Jackson Mac Low Wins 1999 Tanning Prize (November 1999)

$100,000 for Mastery in the Art of Poetry
New York, November 3, 1999--The Academy of American Poets today announced that Jackson Mac Low has been selected as the recipient of the 1999 Tanning Prize. The $100,000 award recognizes outstanding and proven mastery in the art of poetry. The judges for this year's Tanning Prize were Frank Bidart, Robert Creeley, Sharon Olds, Marjorie Perloff, and John Yau.

Jury chair Robert Creeley writes of Mr. Mac Low's poetry:

"Jackson Mac Low is a poet of great heart and abiding faith. His poetry has long been recognized as the most defining of American experimentalism, both with respect to text and to performance. It is the genius of his art to make poetry again enactment, to make its materials--words and syntax, and all the human echoes each must carry--a resonating, perceptive pattern reaching far beyond the enclosure of imagined subjects or intent. Patient, enduring, selfless, he has made substance of our language in ways that reveal its own initiating authority, proving its sounds a song, its progress a transforming revelation.

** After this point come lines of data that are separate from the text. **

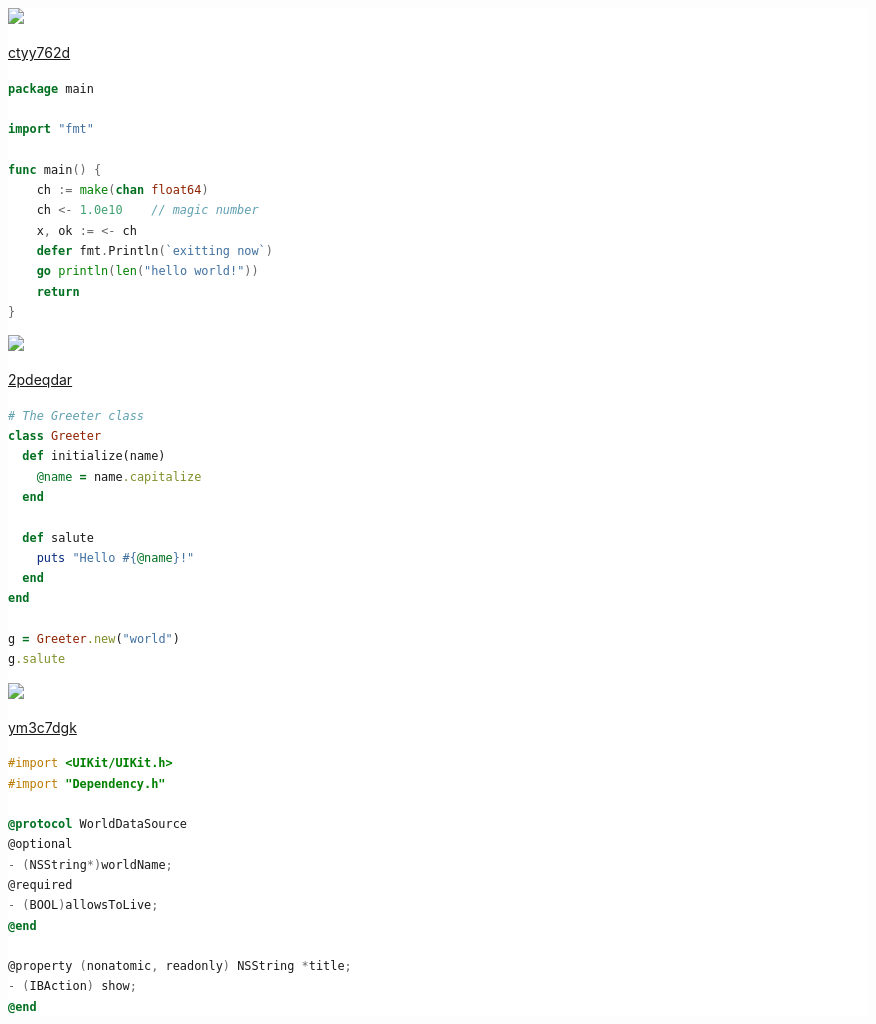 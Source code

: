 ![](https://via.placeholder.com/1227x771)

[ctyy762d](https://hmarjgqb.com/1hz1oq11)

```go
package main

import "fmt"

func main() {
    ch := make(chan float64)
    ch <- 1.0e10    // magic number
    x, ok := <- ch
    defer fmt.Println(`exitting now`)
    go println(len("hello world!"))
    return
}

```

![](https://via.placeholder.com/1084x745)

[2pdeqdar](https://x1jatu2d.com/4yyrq48l)

```ruby
# The Greeter class
class Greeter
  def initialize(name)
    @name = name.capitalize
  end

  def salute
    puts "Hello #{@name}!"
  end
end

g = Greeter.new("world")
g.salute

```

![](https://via.placeholder.com/1207x885)

[ym3c7dgk](https://tkzeosso.com/92rzab3s)

```objectivec
#import <UIKit/UIKit.h>
#import "Dependency.h"

@protocol WorldDataSource
@optional
- (NSString*)worldName;
@required
- (BOOL)allowsToLive;
@end

@property (nonatomic, readonly) NSString *title;
- (IBAction) show;
@end

```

Commenting on the jury process of this year's Tanning Prize, Creeley reports,

The poets our jury considered were a significant range from all character of background and practice, professional commitment and cultural circumstance. It is the great virtue of our country's poetry that it is plural, poetries, rather than an abiding, singular hierarchy or one settled condition of practice. In awarding the prize to Jackson Mac Low, we sought to honor not only a great master of the art in its most inventive and resourceful character, but to recall also that American poetry itself defines such a tradition as he exemplifies, fosters insistently the experimental, seeks always to expand the parameters of its activity and relationships.

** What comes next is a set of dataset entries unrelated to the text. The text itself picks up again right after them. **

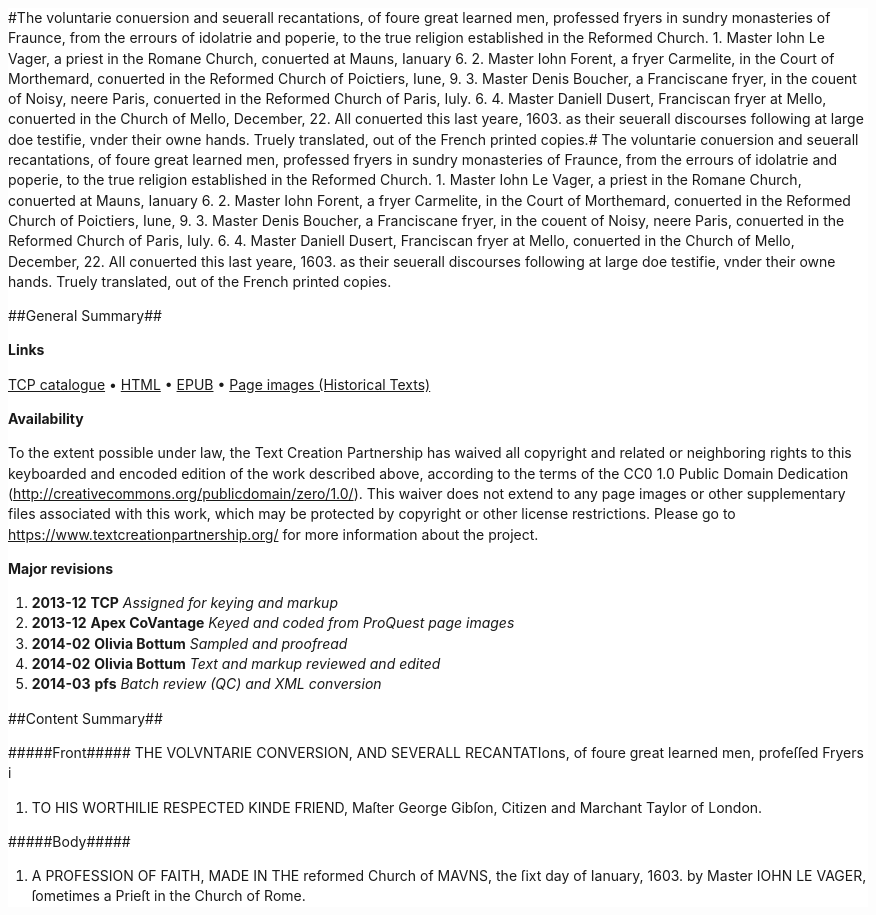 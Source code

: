 #The voluntarie conuersion and seuerall recantations, of foure great learned men, professed fryers in sundry monasteries of Fraunce, from the errours of idolatrie and poperie, to the true religion established in the Reformed Church. 1. Master Iohn Le Vager, a priest in the Romane Church, conuerted at Mauns, Ianuary 6. 2. Master Iohn Forent, a fryer Carmelite, in the Court of Morthemard, conuerted in the Reformed Church of Poictiers, Iune, 9. 3. Master Denis Boucher, a Franciscane fryer, in the couent of Noisy, neere Paris, conuerted in the Reformed Church of Paris, Iuly. 6. 4. Master Daniell Dusert,  Franciscan fryer at Mello, conuerted in the Church of Mello, December, 22. All conuerted this last yeare, 1603. as their seuerall discourses following at large doe testifie, vnder their owne hands. Truely translated, out of the French printed copies.#
The voluntarie conuersion and seuerall recantations, of foure great learned men, professed fryers in sundry monasteries of Fraunce, from the errours of idolatrie and poperie, to the true religion established in the Reformed Church. 1. Master Iohn Le Vager, a priest in the Romane Church, conuerted at Mauns, Ianuary 6. 2. Master Iohn Forent, a fryer Carmelite, in the Court of Morthemard, conuerted in the Reformed Church of Poictiers, Iune, 9. 3. Master Denis Boucher, a Franciscane fryer, in the couent of Noisy, neere Paris, conuerted in the Reformed Church of Paris, Iuly. 6. 4. Master Daniell Dusert,  Franciscan fryer at Mello, conuerted in the Church of Mello, December, 22. All conuerted this last yeare, 1603. as their seuerall discourses following at large doe testifie, vnder their owne hands. Truely translated, out of the French printed copies.

##General Summary##

**Links**

[TCP catalogue](http://www.ota.ox.ac.uk/tcp/)  • 
[HTML](http://tei.it.ox.ac.uk/tcp/Texts-HTML/free/B12/B12171.html)  • 
[EPUB](http://tei.it.ox.ac.uk/tcp/Texts-EPUB/free/B12/B12171.epub) • 
[Page images (Historical Texts)](https://historicaltexts.jisc.ac.uk/eebo-99849812e)

**Availability**

To the extent possible under law, the Text Creation Partnership has waived all copyright and related or neighboring rights to this keyboarded and encoded edition of the work described above, according to the terms of the CC0 1.0 Public Domain Dedication (http://creativecommons.org/publicdomain/zero/1.0/). This waiver does not extend to any page images or other supplementary files associated with this work, which may be protected by copyright or other license restrictions. Please go to https://www.textcreationpartnership.org/ for more information about the project.

**Major revisions**

1. __2013-12__ __TCP__ *Assigned for keying and markup*
1. __2013-12__ __Apex CoVantage__ *Keyed and coded from ProQuest page images*
1. __2014-02__ __Olivia Bottum__ *Sampled and proofread*
1. __2014-02__ __Olivia Bottum__ *Text and markup reviewed and edited*
1. __2014-03__ __pfs__ *Batch review (QC) and XML conversion*

##Content Summary##

#####Front#####
THE VOLVNTARIE CONVERSION, AND SEVERALL RECANTATIons, of foure great learned men, profeſſed Fryers i
1. TO HIS WORTHILIE RESPECTED KINDE FRIEND, Maſter George Gibſon, Citizen and Marchant Taylor of London.

#####Body#####

1. A PROFESSION OF FAITH, MADE IN THE reformed Church of MAVNS, the ſixt day of Ianuary, 1603. by Master IOHN LE VAGER, ſometimes a Prieſt in the Church of Rome.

Jackson Mac Low was born in Chicago in 1922. He is a poet and composer and a writer of performance pieces, essays, plays, and radio works. He is also a painter and multimedia performance artist (often with his wife, Anne Tardos). Author of twenty-six books, his works have been published in many anthologies and periodicals and read publicly, exhibited, performed, and broadcast in North America, Europe, and New Zealand. Mac Low's recent publications include the books Bloomsday (1984), French Sonnets (1984, second ed. 1989), The Virginia Woolf Poems (1985), Eight Drawing-Asymmetries (1985), Representative Works: 1938-1985 (1986), Words and Ends from Ez (1989), Twenties: 100 Poems (1991), Pieces o' Six: Thirty-Three Poems in Prose (1992), 42 Merzgedichte in Memoriam Kurt Schwitters (1994), and Barnesbook (1995) and the compact disc (with Anne Tardos and seven instrumentalists) Open Secrets (1993). Mac Low has taught at many schools, notably the Naropa Institute, Schule für Dichtung in Vienna, Bard College, and Brown University. His previous awards include fellowships and grants from the National Endowment for the Arts, CAPS (New York State), PEN, the Guggenheim Foundation and the New York Foundations for the Arts.

The Tanning Prize was established in August 1994 by a gift of $2 million to the Academy from the painter Dorothea Tanning. The previous recipients of the award are W. S. Merwin, James Tate, Adrienne Rich, and A.R. Ammons.